[Opening Provided data section]

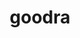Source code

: ---
id: 706
title: goodra
types: [dragon]
image: https://raw.githubusercontent.com/PokeAPI/sprites/master/sprites/pokemon/706.png
---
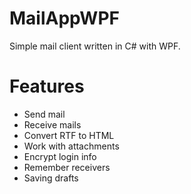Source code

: # MailAppWPF

Simple mail client written in C# with WPF.

# Features
* Send mail
* Receive mails
* Convert RTF to HTML
* Work with attachments
* Encrypt login info
* Remember receivers
* Saving drafts
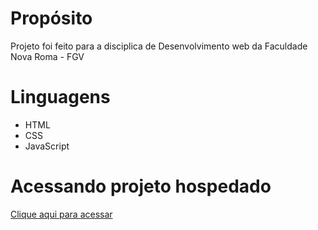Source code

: # Propósito
Projeto foi feito para a disciplica de Desenvolvimento web da Faculdade Nova Roma - FGV

# Linguagens
- HTML
- CSS
- JavaScript
# Acessando projeto hospedado
<a href = "https://wesleyvicen.github.io/ProjetoWebOdontologia/">Clique aqui para acessar</a>
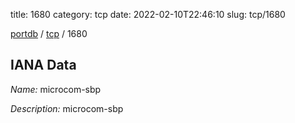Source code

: title: 1680
category: tcp
date: 2022-02-10T22:46:10
slug: tcp/1680

[portdb](/) / [tcp](/category/tcp.html) / 1680


## IANA Data

_Name:_ microcom-sbp

_Description:_ microcom-sbp


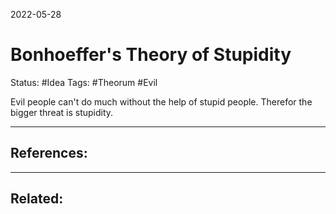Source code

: 2022-05-28
# Bonhoeffer's Theory of Stupidity
Status: #Idea
Tags: #Theorum #Evil 

Evil people can't do much without the help of stupid people. Therefor the bigger threat is stupidity. 





---
## References:

---
## Related:
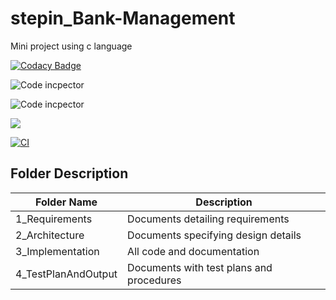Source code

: # stepin_Bank-Management
Mini project using c language


[![Codacy Badge](https://app.codacy.com/project/badge/Grade/f11e6c56d25c4d418e88626c29c6ee60)](https://www.codacy.com/gh/ankitakondagoli/stepin_Bank-Management/dashboard?utm_source=github.com&amp;utm_medium=referral&amp;utm_content=ankitakondagoli/stepin_Bank-Management&amp;utm_campaign=Badge_Grade)

![Code incpector](https://www.code-inspector.com/project/28048/score/svg)

![Code incpector](https://www.code-inspector.com/project/28048/status/svg)

![](https://img.shields.io/github/issues/ankitakondagoli/stepin_Bank-Management?style=flat-square)

[![CI](https://github.com/ankitakondagoli/stepin_Bank-Management/actions/workflows/main.yml/badge.svg)](https://github.com/ankitakondagoli/stepin_Bank-Management/actions/workflows/main.yml)



## Folder	Description
 Folder Name | Description
 ------------|---------------------------
1_Requirements|	Documents detailing requirements|
2_Architecture	|Documents specifying design details
3_Implementation	|All code and documentation
4_TestPlanAndOutput|	Documents with test plans and procedures

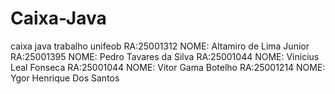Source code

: # Caixa-Java
caixa java trabalho unifeob
RA:25001312	NOME: Altamiro de Lima Junior
RA:25001395	NOME: Pedro Tavares da Silva
RA:25001044	NOME: Vinicius Leal Fonseca
RA:25001044	NOME: Vitor Gama Botelho
RA:25001214	NOME: Ygor Henrique Dos Santos
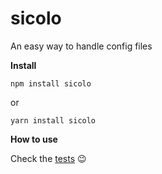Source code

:# sicolo

An easy way to handle config files

**Install**

`npm install sicolo`

or

`yarn install sicolo`

**How to use**

Check the [tests](https://github.com/Raytek/sicolo/tree/main/test) :wink:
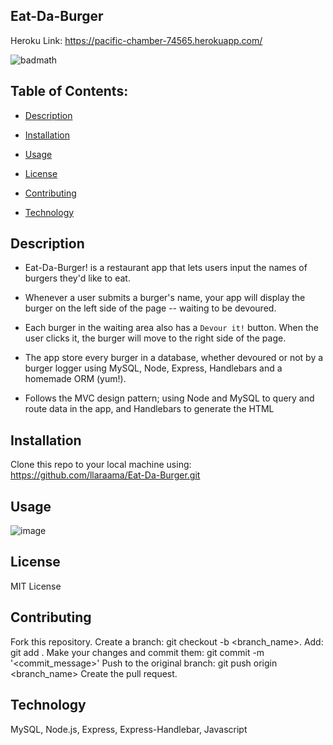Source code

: ## Eat-Da-Burger 

Heroku Link: https://pacific-chamber-74565.herokuapp.com/

![badmath](https://img.shields.io/github/languages/top/llaraama/Eat-Da-Burger)
 
 ## Table of Contents:
  * [Description](#Description)
  
  * [Installation](#Installation)

  * [Usage](#Usage)

  * [License](#License)

  * [Contributing](#Contributing)

  * [Technology](#Technology)


## Description

* Eat-Da-Burger! is a restaurant app that lets users input the names of burgers they'd like to eat.

* Whenever a user submits a burger's name, your app will display the burger on the left side of the page -- waiting to be devoured.

* Each burger in the waiting area also has a `Devour it!` button. When the user clicks it, the burger will move to the right side of the page.

* The app store every burger in a database, whether devoured or not by a burger logger using MySQL, Node, Express, Handlebars and a homemade ORM (yum!).

* Follows the MVC design pattern; using Node and MySQL to query and route data in the app, and Handlebars to generate the HTML


## Installation
Clone this repo to your local machine using: https://github.com/llaraama/Eat-Da-Burger.git

## Usage
![image](https://user-images.githubusercontent.com/62354759/88743800-96a1ee80-d113-11ea-9e06-23313783bb60.png)

## License 
MIT License 

## Contributing 
Fork this repository. Create a branch: git checkout -b <branch_name>. Add: git add . Make your changes and commit them: git commit -m '<commit_message>' Push to the original branch: git push origin <branch_name> Create the pull request.

## Technology 
MySQL, Node.js, Express, Express-Handlebar, Javascript
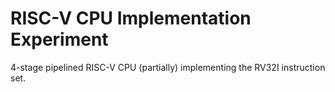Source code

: # RISC-V CPU Implementation Experiment

4-stage pipelined RISC-V CPU (partially) implementing the RV32I instruction set.
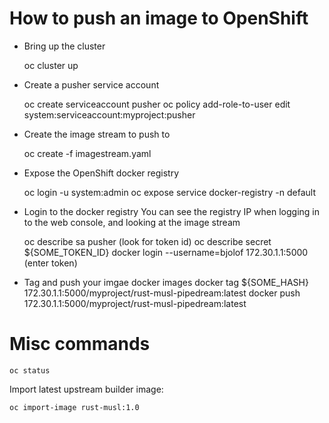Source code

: # How to push an image to OpenShift

* Bring up the cluster 

    oc cluster up

* Create a pusher service account

    oc create serviceaccount pusher
    oc policy add-role-to-user edit system:serviceaccount:myproject:pusher

* Create the image stream to push to

    oc create -f imagestream.yaml

* Expose the OpenShift docker registry

    oc login -u system:admin
    oc expose service docker-registry -n default

* Login to the docker registry 
    You can see the registry IP when logging in to the web console, and looking at the image stream

    oc describe sa pusher
    (look for token id)
    oc describe secret ${SOME_TOKEN_ID}
    docker login --username=bjolof 172.30.1.1:5000
    (enter token)

* Tag and push your imgae
    docker images
    docker tag ${SOME_HASH} 172.30.1.1:5000/myproject/rust-musl-pipedream:latest
    docker push 172.30.1.1:5000/myproject/rust-musl-pipedream:latest

# Misc commands

    oc status

  Import latest upstream builder image:

    oc import-image rust-musl:1.0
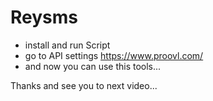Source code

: # Reysms


- install and run Script
- go to API settings https://www.proovl.com/
- and now you can use this tools... 


Thanks and see you to next video...
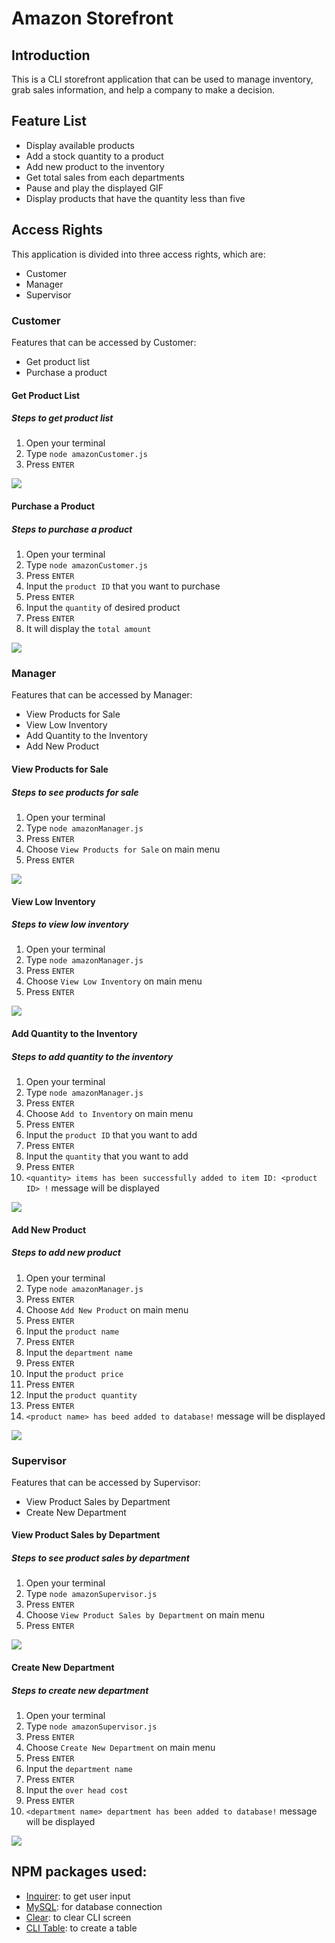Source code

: # Amazon Storefront

## Introduction
This is a CLI storefront application that can be used to manage inventory, grab sales information, and help a company to make a decision. 

## Feature List
 * Display available products
 * Add a stock quantity to a product
 * Add new product to the inventory
 * Get total sales from each departments
 * Pause and play the displayed GIF
 * Display products that have the quantity less than five

## Access Rights
This application is divided into three access rights, which are:
* Customer
* Manager
* Supervisor

### Customer
Features that can be accessed by Customer:
* Get product list
* Purchase a product

#### Get Product List
##### Steps to get product list
1. Open your terminal
2. Type `node amazonCustomer.js`
3. Press `ENTER`

![](https://imgur.com/txeMDxj.gif)

#### Purchase a Product
##### Steps to purchase a product
1. Open your terminal
2. Type `node amazonCustomer.js`
3. Press `ENTER`
4. Input the `product ID` that you want to purchase
5. Press `ENTER`
6. Input the `quantity` of desired product
7. Press `ENTER`
8. It will display the `total amount`

![](https://imgur.com/BtJBSKk.gif)

### Manager
Features that can be accessed by Manager:
* View Products for Sale
* View Low Inventory
* Add Quantity to the Inventory
* Add New Product

#### View Products for Sale
##### Steps to see products for sale
1. Open your terminal
2. Type `node amazonManager.js`
3. Press `ENTER`
4. Choose `View Products for Sale` on main menu
5. Press `ENTER`

![](https://imgur.com/Vp7zkpj.gif)

#### View Low Inventory
##### Steps to view low inventory
1. Open your terminal
2. Type `node amazonManager.js`
3. Press `ENTER`
4. Choose `View Low Inventory` on main menu
5. Press `ENTER`

![](https://imgur.com/YOP9FPp.gif)

#### Add Quantity to the Inventory
##### Steps to add quantity to the inventory
1. Open your terminal
2. Type `node amazonManager.js`
3. Press `ENTER`
4. Choose `Add to Inventory` on main menu
5. Press `ENTER`
6. Input the `product ID` that you want to add
7. Press `ENTER`
8. Input the `quantity` that you want to add
9. Press `ENTER`
10. `<quantity> items has been successfully added to item ID: <product ID> !` message will be displayed

![](https://imgur.com/PKnNGAi.gif)

#### Add New Product
##### Steps to add new product
1. Open your terminal
2. Type `node amazonManager.js`
3. Press `ENTER`
4. Choose `Add New Product` on main menu
5. Press `ENTER`
6. Input the `product name`
7. Press `ENTER`
8. Input the `department name`
9. Press `ENTER`
10. Input the `product price`
11. Press `ENTER`
12. Input the `product quantity`
13. Press `ENTER`
14. `<product name> has beed added to database!` message will be displayed

![](https://imgur.com/Fxm2Yqu.gif)

### Supervisor
Features that can be accessed by Supervisor:
* View Product Sales by Department
* Create New Department

#### View Product Sales by Department
##### Steps to see product sales by department
1. Open your terminal
2. Type `node amazonSupervisor.js`
3. Press `ENTER`
4. Choose `View Product Sales by Department` on main menu
5. Press `ENTER`

![](https://imgur.com/dMfbbcJ.gif)

#### Create New Department
##### Steps to create new department
1. Open your terminal
2. Type `node amazonSupervisor.js`
3. Press `ENTER`
4. Choose `Create New Department` on main menu
5. Press `ENTER`
6. Input the `department name`
7. Press `ENTER`
8. Input the `over head cost`
9. Press `ENTER`
10. `<department name> department has been added to database!` message will be displayed

![](https://imgur.com/JemjfVH.gif)

## NPM packages used:
* [Inquirer](https://www.npmjs.com/package/inquirer): to get user input
* [MySQL](https://www.npmjs.com/package/mysql): for database connection
* [Clear](https://www.npmjs.com/package/clear): to clear CLI screen
* [CLI Table](https://www.npmjs.com/package/cli-table): to create a table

[Closing Provided data section]

> Task objective
Filter the data above by the word "incpector" and copy every line that matches.

> Answer space
![Code incpector](https://www.code-inspector.com/project/28048/score/svg)
![Code incpector](https://www.code-inspector.com/project/28048/status/svg)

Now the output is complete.